DBMS_CRYPTO.HASH : The cryptography package of Oracle consists of a HASH function that can be used to generate hash keys. It is overloaded for data types RAW, BLOB and CLOB, but not for VARCHAR2. The return value is always a RAW value. The hash algorithm can be chosen with the second parameter. The predefined constants HASH_MD4, HASH_MD5 and HASH_SH1 were already available in previous Oracle releases. In Oracle 12c, three addtional constants for different lengths of SHA-2 (256, 384 and 512 bits) were added:

HASH_MD4   CONSTANT PLS_INTEGER := 1;
HASH_MD5 CONSTANT PLS_INTEGER := 2;
HASH_SH1 CONSTANT PLS_INTEGER := 3;
HASH_SH256 CONSTANT PLS_INTEGER := 4;
HASH_SH384 CONSTANT PLS_INTEGER := 5;
HASH_SH512 CONSTANT PLS_INTEGER := 6;

unfortunately, the constants can not be used directly in SQL. rather, the match numbers must be added as parameters, and an explicit type conversion to RAW, CLOB or BLOB must be included in the affirmation. so, it is hush easier to define a wrapping function in PL/SQL :

CREATE OR REPLACE 
FUNCTION hash_key (v_input VARCHAR2) RETURN RAW DETERMINISTIC
AS
PRAGMA UDF;
BEGIN
RETURN dbms_crypto.hash(utl_raw.cast_to_raw(v_input), dbms_crypto.HASH_MD5);
END hash_key;

STANDARD_HASH : This new SQL routine was introduced with Oracle 12.1. It supports the lapp hash algorithm as DBMS_CRYPTO, but is easier to use in SQL – and much faster. The first parameter is an input rate of any data type except LONG and LOB. The second ( optional ) argument is a string that defines the hashish algorithm. Default is ‘ SHA1 ’, other possible values are ‘ MD5 ’, ‘ SHA256 ’, ‘ SHA384 ’ and ‘ SHA512 ’. The affair can be used directly in SQL :

WITH input_data AS
(SELECT ROWNUM n, STANDARD_HASH(ROWNUM, 'MD5') hash
FROM dual CONNECT BY ROWNUM <= 1000000)
SELECT hash, COUNT(*)
FROM input_data
GROUP BY hash HAVING COUNT(*) > 1;

The statement generates 1 million hash keys without any hashish collisions.

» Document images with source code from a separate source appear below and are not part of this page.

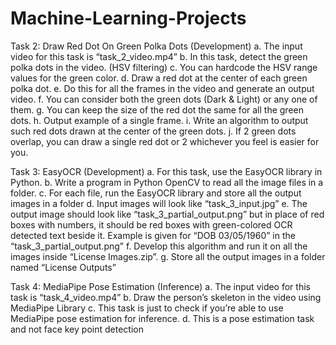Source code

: # Machine-Learning-Projects


Task 2: Draw Red Dot On Green Polka Dots (Development) 
a. The input video for this task is “task_2_video.mp4”
b. In this task, detect the green polka dots in the video. (HSV
filtering)
c. You can hardcode the HSV range values for the green color.
d. Draw a red dot at the center of each green polka dot.
e. Do this for all the frames in the video and generate an
output video.
f. You can consider both the green dots (Dark & Light) or any
one of them.
g. You can keep the size of the red dot the same for all the
green dots.
h. Output example of a single frame.
i. Write an algorithm to output such red dots drawn at the
center of the green dots.
j. If 2 green dots overlap, you can draw a single red dot or 2
whichever you feel is easier for you.



Task 3: EasyOCR (Development) 
a. For this task, use the EasyOCR library in Python.
b. Write a program in Python OpenCV to read all the image
files in a folder.
c. For each file, run the EasyOCR library and store all the
output images in a folder
d. Input images will look like “task_3_input.jpg”
e. The output image should look like
“task_3_partial_output.png” but in place of red boxes with
numbers, it should be red boxes with green-colored OCR
detected text beside it. Example is given for “DOB
03/05/1960” in the “task_3_partial_output.png”
f. Develop this algorithm and run it on all the images inside
“License Images.zip”.
g. Store all the output images in a folder named “License
Outputs” 


Task 4: MediaPipe Pose Estimation (Inference) 
a. The input video for this task is “task_4_video.mp4”
b. Draw the person’s skeleton in the video using
MediaPipe Library
c. This task is just to check if you’re able to use MediaPipe
pose estimation for inference.
d. This is a pose estimation task and not face key point
detection
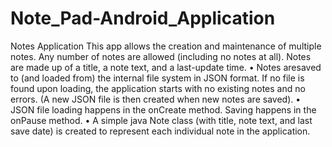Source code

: # Note_Pad-Android_Application
Notes Application
This app allows the creation and maintenance of multiple notes. Any number of notes are allowed (including no
notes at all). Notes are made up of a title, a note text, and a last-update time.
• Notes aresaved to (and loaded from) the internal file system in JSON format. If no file is found upon 
loading, the application starts with no existing notes and no errors. (A new JSON file is then created when new notes are saved).
• JSON file loading happens in the onCreate method. Saving happens in the onPause method.
• A simple java Note class (with title, note text, and last save date) is created to represent each individual
note in the application.
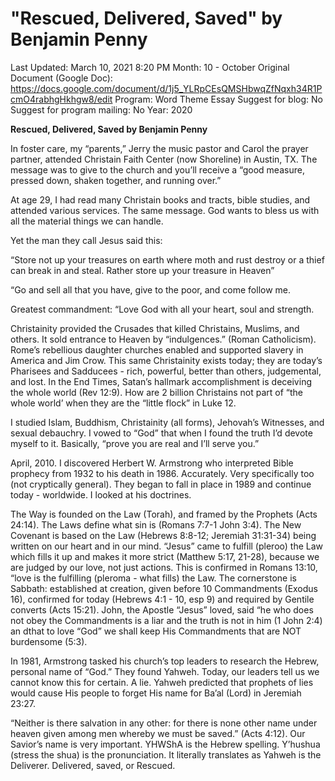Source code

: # "Rescued, Delivered, Saved" by Benjamin Penny

Last Updated: March 10, 2021 8:20 PM
Month: 10 - October
Original Document (Google Doc): https://docs.google.com/document/d/1j5_YLRpCEsQMSHbwqZfNqxh34R1PcmO4rabhgHkhgw8/edit
Program: Word Theme Essay
Suggest for blog: No
Suggest for program mailing: No
Year: 2020

**Rescued, Delivered, Saved by Benjamin Penny**

In foster care, my “parents,” Jerry the music pastor and Carol the prayer partner, attended Christain Faith Center (now Shoreline) in Austin, TX. The message was to give to the church and you’ll receive a “good measure, pressed down, shaken together, and running over.”

At age 29, I had read many Christain books and tracts, bible studies, and attended various services. The same message. God wants to bless us with all the material things we can handle.

Yet the man they call Jesus said this:

“Store not up your treasures on earth where moth and rust destroy or a thief can break in and steal. Rather store up your treasure in Heaven”

“Go and sell all that you have, give to the poor, and come follow me.

Greatest commandment: “Love God with all your heart, soul and strength.

Christainity provided the Crusades that killed Christains, Muslims, and others. It sold entrance to Heaven by “indulgences.” (Roman Catholicism). Rome’s rebellious daughter churches enabled and supported slavery in America and Jim Crow. This same Christainity exists today; they are today’s Pharisees and Sadducees - rich, powerful, better than others, judgemental, and lost. In the End Times, Satan’s hallmark accomplishment is deceiving the whole world (Rev 12:9). How are 2 billion Christains not part of “the whole world’ when they are the “little flock” in Luke 12.

I studied Islam, Buddhism, Christainity (all forms), Jehovah’s Witnesses, and sexual debauchry. I vowed to “God” that when I found the truth I’d devote myself to it. Basically, “prove you are real and I’ll serve you.”

April, 2010. I discovered Herbert W. Armstrong who interpreted Bible prophecy from 1932 to his death in 1986. Accurately. Very specifically too (not cryptically general). They began to fall in place in 1989 and continue today - worldwide. I looked at his doctrines.

The Way is founded on the Law (Torah), and framed by the Prophets (Acts 24:14). The Laws define what sin is (Romans 7:7-1 John 3:4). The New Covenant is based on the Law (Hebrews 8:8-12; Jeremiah 31:31-34) being written on our heart and in our mind. “Jesus” came to fulfill (pleroo) the Law which fills it up and makes it more strict (Matthew 5:17, 21-28), because we are judged by our love, not just actions. This is confirmed in Romans 13:10, “love is the fulfilling (pleroma - what fills) the Law. The cornerstone is Sabbath: established at creation, given before 10 Commandments (Exodus 16), confirmed for today (Hebrews 4:1 - 10, esp 9) and required by Gentile converts (Acts 15:21). John, the Apostle “Jesus” loved, said “he who does not obey the Commandments is a liar and the truth is not in him (1 John 2:4) an dthat to love “God” we shall keep His Commandments that are NOT burdensome (5:3).

In 1981, Armstrong tasked his church’s top leaders to research the Hebrew, personal name of “God.” They found Yahweh. Today, our leaders tell us we cannot know this for certain. A lie. Yahweh predicted that prophets of lies would cause His people to forget His name for Ba’al (Lord) in Jeremiah 23:27.

“Neither is there salvation in any other: for there is none other name under heaven given among men whereby we must be saved.” (Acts 4:12). Our Savior’s name is very important. YHWShA is the Hebrew spelling. Y’hushua (stress the shua) is the pronunciation. It literally translates as Yahweh is the Deliverer. Delivered, saved, or Rescued.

This is besides the case for all functions described above ( except ORA_HASH ). The unlike implementations of the Oracle cryptanalytic hash functions are all desirable to generate unique hashish keys, but the performance is different. The question above was used to run all of the available hashish algorithm of the PL/SQL packages and the SQL function. The following table compares the execution times .
Hash runtime
SQL runtime to generate 1 million has keys
As you can see from the performance times, the SQL serve STANDARD_HASH is a lot faster than DBMS_CRYPTO. so, if you decided to use hashish keys in your Data Warehouse and you work with Oracle 12c, the best option is to use the serve STANDARD_HASH. The nonpayment hash algorithm SHA-1 is the best compromise : 160 bits are enough to avoid hash collisions, but the performance is better than with the SHA-2 algorithm. DBMS_CRYPTO should only be used for backward compatibility, and DBMS_OBFUSCATION_TOOLKIT should not be used anymore at all .

Share this:

Like this:

Like

Loading…

Leave a Reply

Your email address will not be published.